Presentation PDF (504.4 kB)

A Ground Delay Program (GDP) in Air Traffic Management (ATM) is a control mechanism that determines the optimal take off time for a set of aircraft such that a desired Airport Arrival Rate (AAR) is achieved. When forecasted convective weather events are expected to occur at or near airports, the airports will often lower their expected (forecasted) AARs to safeguard their ability to safely land and taxi aircraft. GDPs are used today to control the take off time of aircraft such that the amount of aircraft arriving at the GDP airport matches the (estimated) reduced AAR. In the future, we expect that a new type of GDP - a fix-based GDP - can be used when more precise weather forecast information is achieved.
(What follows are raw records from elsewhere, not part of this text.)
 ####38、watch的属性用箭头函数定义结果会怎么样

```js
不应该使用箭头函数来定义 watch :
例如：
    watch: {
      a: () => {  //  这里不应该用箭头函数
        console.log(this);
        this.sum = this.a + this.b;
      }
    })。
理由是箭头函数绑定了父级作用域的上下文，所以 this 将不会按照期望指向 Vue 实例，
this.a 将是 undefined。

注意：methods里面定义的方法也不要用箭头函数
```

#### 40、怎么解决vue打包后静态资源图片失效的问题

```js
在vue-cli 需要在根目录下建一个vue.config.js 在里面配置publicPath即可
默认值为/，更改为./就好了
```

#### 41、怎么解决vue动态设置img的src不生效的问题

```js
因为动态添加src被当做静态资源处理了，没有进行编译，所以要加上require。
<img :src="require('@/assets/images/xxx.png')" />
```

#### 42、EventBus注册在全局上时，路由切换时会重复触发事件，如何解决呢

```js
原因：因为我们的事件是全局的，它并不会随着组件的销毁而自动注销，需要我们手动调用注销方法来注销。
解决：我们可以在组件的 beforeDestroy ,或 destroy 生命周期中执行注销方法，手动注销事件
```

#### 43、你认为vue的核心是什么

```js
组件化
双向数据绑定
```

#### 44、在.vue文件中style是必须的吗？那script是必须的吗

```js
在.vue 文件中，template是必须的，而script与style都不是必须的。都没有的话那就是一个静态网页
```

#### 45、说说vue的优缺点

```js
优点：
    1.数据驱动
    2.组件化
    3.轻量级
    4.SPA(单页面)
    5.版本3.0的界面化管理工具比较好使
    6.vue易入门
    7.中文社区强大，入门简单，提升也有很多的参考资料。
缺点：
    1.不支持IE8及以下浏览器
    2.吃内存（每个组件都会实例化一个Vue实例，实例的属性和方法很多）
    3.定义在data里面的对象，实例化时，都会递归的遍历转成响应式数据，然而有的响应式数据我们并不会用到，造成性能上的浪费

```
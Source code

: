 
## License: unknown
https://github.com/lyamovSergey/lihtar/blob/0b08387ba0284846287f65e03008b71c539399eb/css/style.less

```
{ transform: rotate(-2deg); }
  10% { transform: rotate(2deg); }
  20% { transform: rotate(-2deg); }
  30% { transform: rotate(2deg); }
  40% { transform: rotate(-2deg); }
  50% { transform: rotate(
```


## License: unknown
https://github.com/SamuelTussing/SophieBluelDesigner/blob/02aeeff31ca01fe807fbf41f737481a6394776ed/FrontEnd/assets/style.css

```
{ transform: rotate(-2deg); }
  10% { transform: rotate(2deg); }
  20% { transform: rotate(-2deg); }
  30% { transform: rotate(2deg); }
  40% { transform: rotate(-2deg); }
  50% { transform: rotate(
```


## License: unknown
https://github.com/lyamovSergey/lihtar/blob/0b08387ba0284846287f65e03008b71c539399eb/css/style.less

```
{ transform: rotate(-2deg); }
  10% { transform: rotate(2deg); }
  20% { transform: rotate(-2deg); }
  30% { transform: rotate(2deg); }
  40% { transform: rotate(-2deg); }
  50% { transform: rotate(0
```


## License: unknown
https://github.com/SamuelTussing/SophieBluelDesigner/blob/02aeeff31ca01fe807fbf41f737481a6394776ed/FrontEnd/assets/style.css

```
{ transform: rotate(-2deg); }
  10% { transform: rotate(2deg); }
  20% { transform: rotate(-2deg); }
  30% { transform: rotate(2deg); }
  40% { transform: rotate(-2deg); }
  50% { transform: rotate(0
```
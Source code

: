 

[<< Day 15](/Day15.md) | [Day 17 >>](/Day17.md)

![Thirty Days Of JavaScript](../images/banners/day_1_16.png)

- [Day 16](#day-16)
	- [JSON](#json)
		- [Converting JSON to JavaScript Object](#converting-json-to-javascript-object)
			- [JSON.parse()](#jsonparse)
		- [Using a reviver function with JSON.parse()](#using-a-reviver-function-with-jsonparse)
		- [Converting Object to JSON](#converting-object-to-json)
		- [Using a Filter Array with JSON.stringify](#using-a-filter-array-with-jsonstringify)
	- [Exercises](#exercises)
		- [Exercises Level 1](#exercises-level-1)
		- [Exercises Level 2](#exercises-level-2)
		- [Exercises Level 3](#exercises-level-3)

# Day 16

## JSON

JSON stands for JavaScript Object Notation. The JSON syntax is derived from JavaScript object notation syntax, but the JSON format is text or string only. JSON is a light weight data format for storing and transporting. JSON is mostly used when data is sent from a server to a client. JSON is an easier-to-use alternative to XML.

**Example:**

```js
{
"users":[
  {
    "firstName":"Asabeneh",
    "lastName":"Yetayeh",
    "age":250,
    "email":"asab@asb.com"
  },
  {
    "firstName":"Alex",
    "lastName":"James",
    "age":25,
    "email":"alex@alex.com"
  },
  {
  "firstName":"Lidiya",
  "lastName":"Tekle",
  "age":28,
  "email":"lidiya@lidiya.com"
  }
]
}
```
A fix-based GDP analyzes how the convective weather is expected to affect each metering fix arrival rate around an airport (typically, there will be 4 metering fixes), not just the airport arrival rate in general. The question is: what weather forecast accuracies are required to perform this new ATM control strategy? In order to perform this analysis, we must be able to accurately evaluate how the forecasted weather is going to affect not only the metering fix locations, but also the jet routes leading to these airport metering fixes. This analysis evaluates the performance of fix-based GDP procedures relative to current airport-based GDPs under a range of weather forecasting capabilities. We compare current airport-based GDPs to future airport fix-based GDPs, with weather forecasting requirements expressed in terms of various temporal and spatial forecast errors relative to a baseline perfect forecast. A general modeling framework is developed for studying weather impacts on airport GDPs and is applied as a single-day case study of Chicago O'Hare International Airport (ORD). The analysis demonstrates the payoff for using more precise fix-based GDP flow control mechanisms to exploit improved weather forecasting capabilities expected in the future. The results indicate the weather forecast requirements to achieve a particular airport GDP performance level.